#### [Directions for this task]
Return all lines of the records that contain the word "exists".

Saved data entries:
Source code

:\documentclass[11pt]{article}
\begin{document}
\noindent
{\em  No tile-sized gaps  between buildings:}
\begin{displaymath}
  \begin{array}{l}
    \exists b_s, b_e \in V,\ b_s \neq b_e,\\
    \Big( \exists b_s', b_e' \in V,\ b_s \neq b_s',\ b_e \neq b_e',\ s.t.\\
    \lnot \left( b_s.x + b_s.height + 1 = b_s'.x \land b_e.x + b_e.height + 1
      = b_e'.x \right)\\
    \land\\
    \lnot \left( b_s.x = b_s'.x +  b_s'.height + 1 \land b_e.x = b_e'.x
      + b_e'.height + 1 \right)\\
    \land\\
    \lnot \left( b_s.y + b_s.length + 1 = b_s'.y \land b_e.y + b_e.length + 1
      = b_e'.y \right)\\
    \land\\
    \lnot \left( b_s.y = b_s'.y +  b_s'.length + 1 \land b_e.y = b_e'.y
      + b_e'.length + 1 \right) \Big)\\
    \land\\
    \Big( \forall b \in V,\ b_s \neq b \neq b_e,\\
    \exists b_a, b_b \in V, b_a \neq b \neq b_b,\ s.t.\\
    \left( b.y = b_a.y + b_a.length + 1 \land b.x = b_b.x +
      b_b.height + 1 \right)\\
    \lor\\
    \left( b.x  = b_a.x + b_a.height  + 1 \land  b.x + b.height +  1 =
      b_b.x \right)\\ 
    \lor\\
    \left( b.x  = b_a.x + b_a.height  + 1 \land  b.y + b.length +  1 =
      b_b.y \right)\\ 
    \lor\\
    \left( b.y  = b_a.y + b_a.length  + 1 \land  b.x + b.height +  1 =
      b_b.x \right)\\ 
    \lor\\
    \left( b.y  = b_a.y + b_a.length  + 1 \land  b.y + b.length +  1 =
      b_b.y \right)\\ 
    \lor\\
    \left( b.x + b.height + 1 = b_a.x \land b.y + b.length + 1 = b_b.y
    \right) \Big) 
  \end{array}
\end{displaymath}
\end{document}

#### [Output of the exercise]
    \exists b_s, b_e \in V,\ b_s \neq b_e,\\
    \Big( \exists b_s', b_e' \in V,\ b_s \neq b_s',\ b_e \neq b_e',\ s.t.\\
    \exists b_a, b_b \in V, b_a \neq b \neq b_b,\ s.t.\\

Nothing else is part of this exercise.